→ **TASK INSTRUCTIONS**:
Wherever "rooms" occurs in the entries, copy the line that holds it.

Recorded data

——

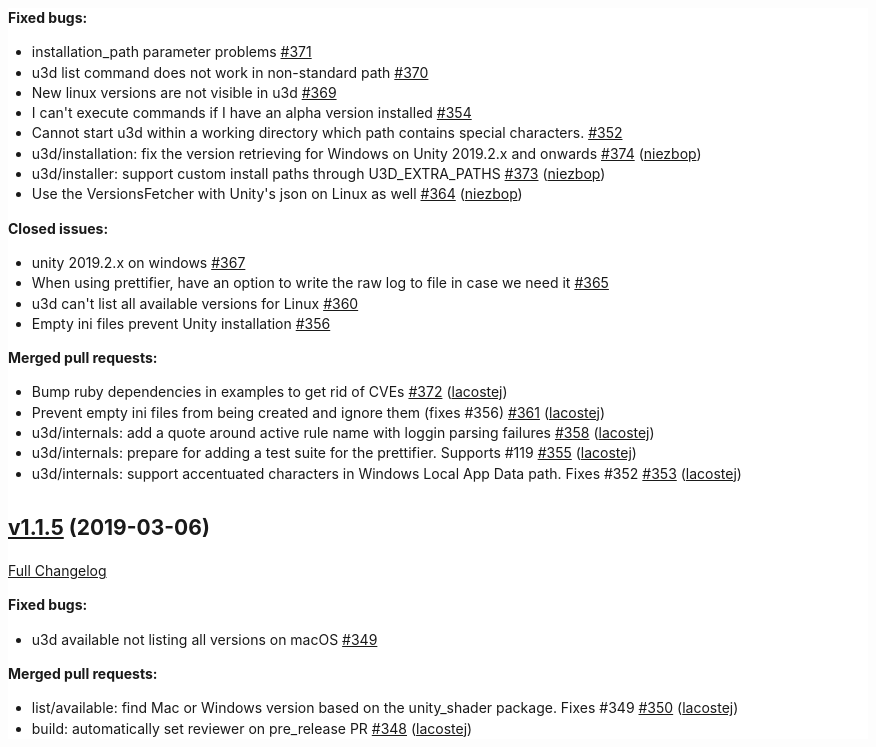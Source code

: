 **Fixed bugs:**

- installation\_path parameter problems [\#371](https://github.com/DragonBox/u3d/issues/371)
- u3d list command does not work in non-standard path [\#370](https://github.com/DragonBox/u3d/issues/370)
- New linux versions are not visible in u3d [\#369](https://github.com/DragonBox/u3d/issues/369)
- I can't execute commands if I have an alpha version installed [\#354](https://github.com/DragonBox/u3d/issues/354)
- Cannot start u3d within a working directory which path contains special characters. [\#352](https://github.com/DragonBox/u3d/issues/352)
- u3d/installation: fix the version retrieving for Windows on Unity 2019.2.x and onwards [\#374](https://github.com/DragonBox/u3d/pull/374) ([niezbop](https://github.com/niezbop))
- u3d/installer: support custom install paths through U3D\_EXTRA\_PATHS [\#373](https://github.com/DragonBox/u3d/pull/373) ([niezbop](https://github.com/niezbop))
- Use the VersionsFetcher with Unity's json on Linux as well [\#364](https://github.com/DragonBox/u3d/pull/364) ([niezbop](https://github.com/niezbop))

**Closed issues:**

- unity 2019.2.x on windows [\#367](https://github.com/DragonBox/u3d/issues/367)
- When using prettifier, have an option to write the raw log to file in case we need it [\#365](https://github.com/DragonBox/u3d/issues/365)
- u3d can't list all available versions for Linux [\#360](https://github.com/DragonBox/u3d/issues/360)
- Empty ini files prevent Unity installation [\#356](https://github.com/DragonBox/u3d/issues/356)

**Merged pull requests:**

- Bump ruby dependencies in examples to get rid of CVEs [\#372](https://github.com/DragonBox/u3d/pull/372) ([lacostej](https://github.com/lacostej))
- Prevent empty ini files from being created and ignore them \(fixes \#356\) [\#361](https://github.com/DragonBox/u3d/pull/361) ([lacostej](https://github.com/lacostej))
- u3d/internals: add a quote around active rule name with loggin parsing failures [\#358](https://github.com/DragonBox/u3d/pull/358) ([lacostej](https://github.com/lacostej))
- u3d/internals: prepare for adding a test suite for the prettifier. Supports \#119 [\#355](https://github.com/DragonBox/u3d/pull/355) ([lacostej](https://github.com/lacostej))
- u3d/internals: support accentuated characters in Windows Local App Data path. Fixes \#352 [\#353](https://github.com/DragonBox/u3d/pull/353) ([lacostej](https://github.com/lacostej))

## [v1.1.5](https://github.com/DragonBox/u3d/tree/v1.1.5) (2019-03-06)
[Full Changelog](https://github.com/DragonBox/u3d/compare/v1.1.4...v1.1.5)

**Fixed bugs:**

- u3d available not listing all versions on macOS [\#349](https://github.com/DragonBox/u3d/issues/349)

**Merged pull requests:**

- list/available: find Mac or Windows version based on the unity\_shader package. Fixes \#349 [\#350](https://github.com/DragonBox/u3d/pull/350) ([lacostej](https://github.com/lacostej))
- build: automatically set reviewer on pre\_release PR [\#348](https://github.com/DragonBox/u3d/pull/348) ([lacostej](https://github.com/lacostej))
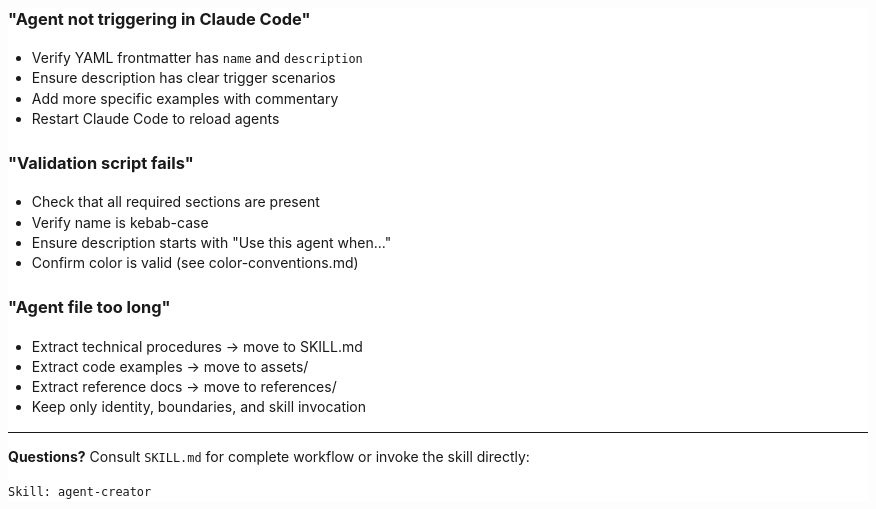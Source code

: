 ### "Agent not triggering in Claude Code"
- Verify YAML frontmatter has `name` and `description`
- Ensure description has clear trigger scenarios
- Add more specific examples with commentary
- Restart Claude Code to reload agents

### "Validation script fails"
- Check that all required sections are present
- Verify name is kebab-case
- Ensure description starts with "Use this agent when..."
- Confirm color is valid (see color-conventions.md)

### "Agent file too long"
- Extract technical procedures → move to SKILL.md
- Extract code examples → move to assets/
- Extract reference docs → move to references/
- Keep only identity, boundaries, and skill invocation

---

**Questions?** Consult `SKILL.md` for complete workflow or invoke the skill directly:
```
Skill: agent-creator
```
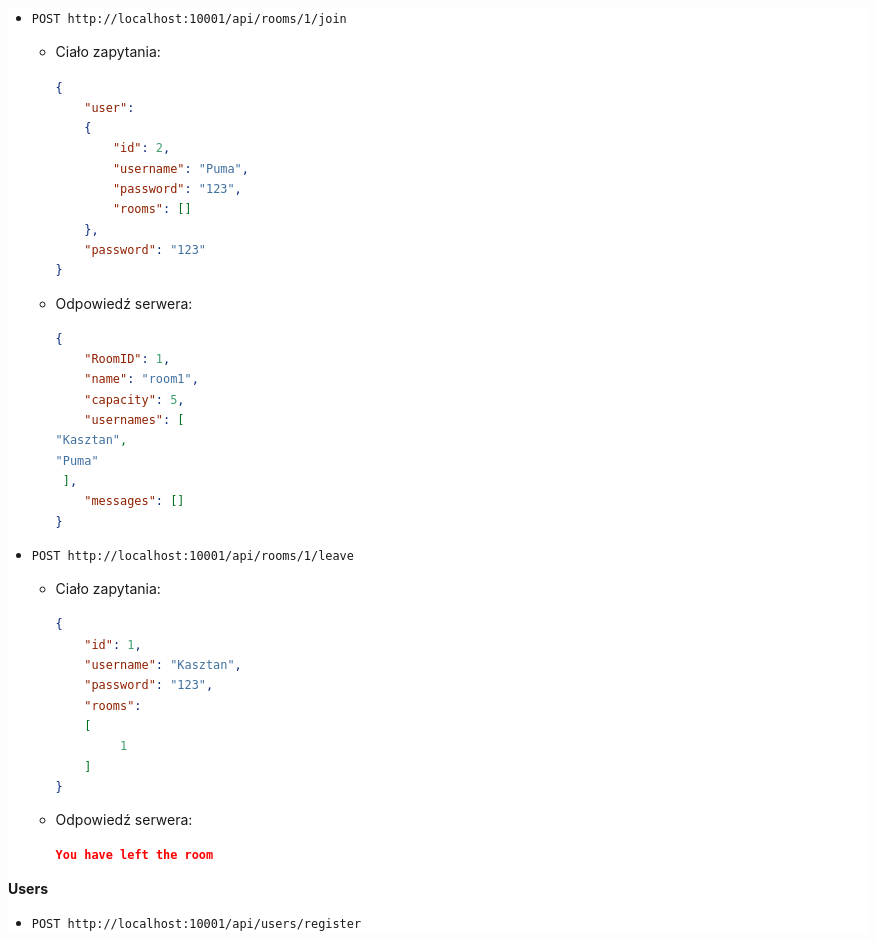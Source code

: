 
- `POST http://localhost:10001/api/rooms/1/join`
    
    - Ciało zapytania:
        ```json
        {
            "user":
            {
                "id": 2,
                "username": "Puma",
                "password": "123",
                "rooms": []
            },
            "password": "123"
        }
        ```
    - Odpowiedź serwera:

        ```json
        {
            "RoomID": 1,
            "name": "room1",
            "capacity": 5,
            "usernames": [
        "Kasztan",
        "Puma"
         ],
            "messages": []
        }
        ```


- `POST http://localhost:10001/api/rooms/1/leave`
    
    - Ciało zapytania:
        ```json
        {
            "id": 1,
            "username": "Kasztan",
            "password": "123",
            "rooms": 
            [
                 1
            ]
        }
        ```
    - Odpowiedź serwera:

        ```json
        You have left the room
        ```

**Users**
- `POST http://localhost:10001/api/users/register`
    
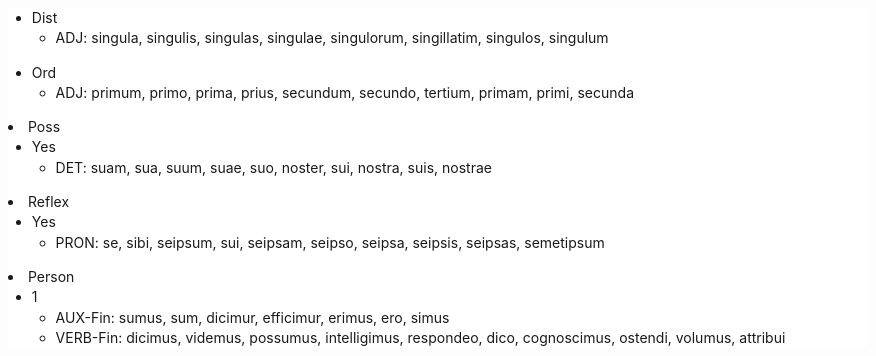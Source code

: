   <ul>
    <li>Dist
      <ul>
        <li>ADJ: singula, singulis, singulas, singulae, singulorum, singillatim, singulos, singulum</li>
      </ul>
    </li>
  </ul>

  <ul>
    <li>Ord
      <ul>
        <li>ADJ: primum, primo, prima, prius, secundum, secundo, tertium, primam, primi, secunda</li>
      </ul>
    </li>
  </ul>

  <ul>
  </ul>
</li>

<li><a>Poss</a>

  <ul>
    <li>Yes
      <ul>
        <li>DET: suam, sua, suum, suae, suo, noster, sui, nostra, suis, nostrae</li>
      </ul>
    </li>
  </ul>

  <ul>
  </ul>
</li>

<li><a>Reflex</a>

  <ul>
    <li>Yes
      <ul>
        <li>PRON: se, sibi, seipsum, sui, seipsam, seipso, seipsa, seipsis, seipsas, semetipsum</li>
      </ul>
    </li>
  </ul>

  <ul>
  </ul>
</li>

<li><a>Person</a>

  <ul>
    <li>1
      <ul>
        <li>AUX-Fin: sumus, sum, dicimur, efficimur, erimus, ero, simus</li>
        <li>VERB-Fin: dicimus, videmus, possumus, intelligimus, respondeo, dico, cognoscimus, ostendi, volumus, attribui</li>
      </ul>
    </li>
  </ul>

——

→ **SOLUTION TO THIS EXERCISE**:
- `POST http://localhost:10001/api/rooms/1/join`
                "rooms": []
- `POST http://localhost:10001/api/rooms/1/leave`
            "rooms": 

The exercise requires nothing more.